We already put forth some New Year’s Resolutions for sports parents, but coaches arguably have the biggest impact on young athletes. A good coach can make a kid loves sports for the rest of their lives, while a bad coach can push a kid to quit after one season. We know a lot of sports coaches are just parents who volunteered and may not have much experience actually being a coach, so here are a few New Year’s resolutions to help coaches be the best they can be in 2014.
1. I resolve to focus on the foundational skills.
While you might want to run complicated drills and plays during practices because “that’s how the pros do it,” you have to remember that those pros got where they are today because someone took the time to teach them the fundamental skills of their given sport. You can’t run without learning to walk, right? When you are working with young athletes the fundamentals are the single most important thing you can teach.. How do you properly throw a ball, shoot a basket, dribble, and so forth? If the kids don’t learn those skills (and learn them well) it’s nigh impossible to introduce any complex plays and expect them to succeed.
2. I resolve to make sure all my players are engaged during practices.

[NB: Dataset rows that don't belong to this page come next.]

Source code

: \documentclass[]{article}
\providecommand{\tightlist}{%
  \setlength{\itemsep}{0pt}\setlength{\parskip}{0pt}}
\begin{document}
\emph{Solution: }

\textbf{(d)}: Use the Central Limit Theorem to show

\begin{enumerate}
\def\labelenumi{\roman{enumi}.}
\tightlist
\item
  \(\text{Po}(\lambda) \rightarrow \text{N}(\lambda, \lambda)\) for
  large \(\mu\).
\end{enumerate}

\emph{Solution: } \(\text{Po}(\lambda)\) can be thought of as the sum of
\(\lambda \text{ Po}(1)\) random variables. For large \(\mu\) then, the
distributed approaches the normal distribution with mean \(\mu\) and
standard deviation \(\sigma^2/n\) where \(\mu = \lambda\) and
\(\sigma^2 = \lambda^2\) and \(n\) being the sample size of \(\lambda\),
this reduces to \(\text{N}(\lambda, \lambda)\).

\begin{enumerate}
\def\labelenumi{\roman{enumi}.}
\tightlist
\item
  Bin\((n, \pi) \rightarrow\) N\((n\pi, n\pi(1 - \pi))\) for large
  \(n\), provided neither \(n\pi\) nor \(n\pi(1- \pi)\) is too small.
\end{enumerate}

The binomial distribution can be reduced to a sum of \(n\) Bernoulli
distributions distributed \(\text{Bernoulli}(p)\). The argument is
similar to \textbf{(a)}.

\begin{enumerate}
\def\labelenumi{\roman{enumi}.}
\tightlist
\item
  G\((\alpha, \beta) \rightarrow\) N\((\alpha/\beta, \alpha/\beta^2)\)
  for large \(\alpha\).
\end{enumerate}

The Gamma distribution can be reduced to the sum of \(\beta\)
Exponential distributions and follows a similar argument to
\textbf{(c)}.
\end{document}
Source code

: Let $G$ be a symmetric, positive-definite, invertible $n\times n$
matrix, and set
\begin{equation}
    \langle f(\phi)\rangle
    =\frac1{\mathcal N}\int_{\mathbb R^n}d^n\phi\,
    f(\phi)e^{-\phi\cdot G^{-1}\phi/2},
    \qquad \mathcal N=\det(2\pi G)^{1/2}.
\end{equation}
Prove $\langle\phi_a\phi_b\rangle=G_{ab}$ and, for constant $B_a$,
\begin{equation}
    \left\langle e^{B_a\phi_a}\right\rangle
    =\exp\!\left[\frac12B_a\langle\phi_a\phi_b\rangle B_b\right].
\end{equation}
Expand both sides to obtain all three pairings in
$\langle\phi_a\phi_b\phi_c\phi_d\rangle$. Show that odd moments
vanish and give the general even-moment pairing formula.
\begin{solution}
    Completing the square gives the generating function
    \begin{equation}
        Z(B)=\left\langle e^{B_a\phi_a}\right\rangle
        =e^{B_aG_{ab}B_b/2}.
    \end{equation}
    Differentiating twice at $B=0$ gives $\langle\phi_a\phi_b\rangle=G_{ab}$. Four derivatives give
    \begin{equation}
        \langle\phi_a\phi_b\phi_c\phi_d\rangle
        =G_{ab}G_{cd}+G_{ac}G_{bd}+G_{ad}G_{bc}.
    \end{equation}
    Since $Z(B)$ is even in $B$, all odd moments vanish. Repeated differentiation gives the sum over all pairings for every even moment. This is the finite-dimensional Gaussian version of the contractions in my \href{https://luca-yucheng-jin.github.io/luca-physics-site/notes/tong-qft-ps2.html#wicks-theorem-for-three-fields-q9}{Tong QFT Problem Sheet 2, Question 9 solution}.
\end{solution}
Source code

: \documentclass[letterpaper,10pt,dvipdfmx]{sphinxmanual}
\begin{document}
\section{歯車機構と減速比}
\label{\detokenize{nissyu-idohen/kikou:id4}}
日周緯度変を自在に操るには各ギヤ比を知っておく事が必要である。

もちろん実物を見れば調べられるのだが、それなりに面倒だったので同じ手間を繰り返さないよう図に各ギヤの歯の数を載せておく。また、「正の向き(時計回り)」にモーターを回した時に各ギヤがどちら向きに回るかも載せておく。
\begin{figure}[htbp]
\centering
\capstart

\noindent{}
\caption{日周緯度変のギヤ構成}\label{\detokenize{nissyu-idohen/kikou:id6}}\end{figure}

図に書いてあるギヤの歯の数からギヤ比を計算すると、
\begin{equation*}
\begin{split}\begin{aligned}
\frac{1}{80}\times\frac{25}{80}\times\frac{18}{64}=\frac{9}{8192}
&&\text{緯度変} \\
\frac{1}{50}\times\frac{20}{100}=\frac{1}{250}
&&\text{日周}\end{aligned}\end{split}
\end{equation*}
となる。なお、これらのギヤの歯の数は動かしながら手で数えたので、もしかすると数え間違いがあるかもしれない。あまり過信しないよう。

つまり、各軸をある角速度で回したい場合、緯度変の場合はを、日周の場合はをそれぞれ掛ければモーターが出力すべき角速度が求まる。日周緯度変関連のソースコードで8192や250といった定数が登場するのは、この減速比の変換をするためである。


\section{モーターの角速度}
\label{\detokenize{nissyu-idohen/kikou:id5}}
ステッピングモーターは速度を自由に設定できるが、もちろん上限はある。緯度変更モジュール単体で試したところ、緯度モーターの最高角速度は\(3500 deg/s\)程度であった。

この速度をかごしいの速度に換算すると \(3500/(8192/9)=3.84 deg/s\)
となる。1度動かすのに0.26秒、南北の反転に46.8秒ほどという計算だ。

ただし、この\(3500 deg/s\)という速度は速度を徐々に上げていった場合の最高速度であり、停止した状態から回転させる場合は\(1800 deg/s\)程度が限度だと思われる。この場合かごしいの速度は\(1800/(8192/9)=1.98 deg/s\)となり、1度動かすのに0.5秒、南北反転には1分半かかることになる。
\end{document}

Newer coaches often struggle with making sure all their players have something to do during practice and minimize the amount of time kids are just standing around. Young children aren’t known for long attention spans, so you’ve got to keep them moving around and doing different drills so you can keep them focused and engaged. If you can’t manage the whole team by yourself simply ask another parent to volunteer as your assistant coach and help run one of the drill stations. The more engaged your players are the more fun they will have and the more excited they will be to come to practice.
3. I resolve to not favor my own child over their teammates.
A lot of parents volunteer to coach because they want to spend more time with their own child. And while we heartily applaud you for stepping up to the plate please remember you are responsible for a dozen or so other youth athletes! Please make sure you aren’t giving your child preferential treatment over their teammates because your team parents will notice and that can lead to an ugly confrontation. On the flip side, you don’t have to be extra hard on your child to make certain everyone knows you aren’t favoring them. Just treat your child as you would any other player and know when it’s time to put your coach hat on and take your parent hat off.
4. I resolve to put the health and safety of my players above all else.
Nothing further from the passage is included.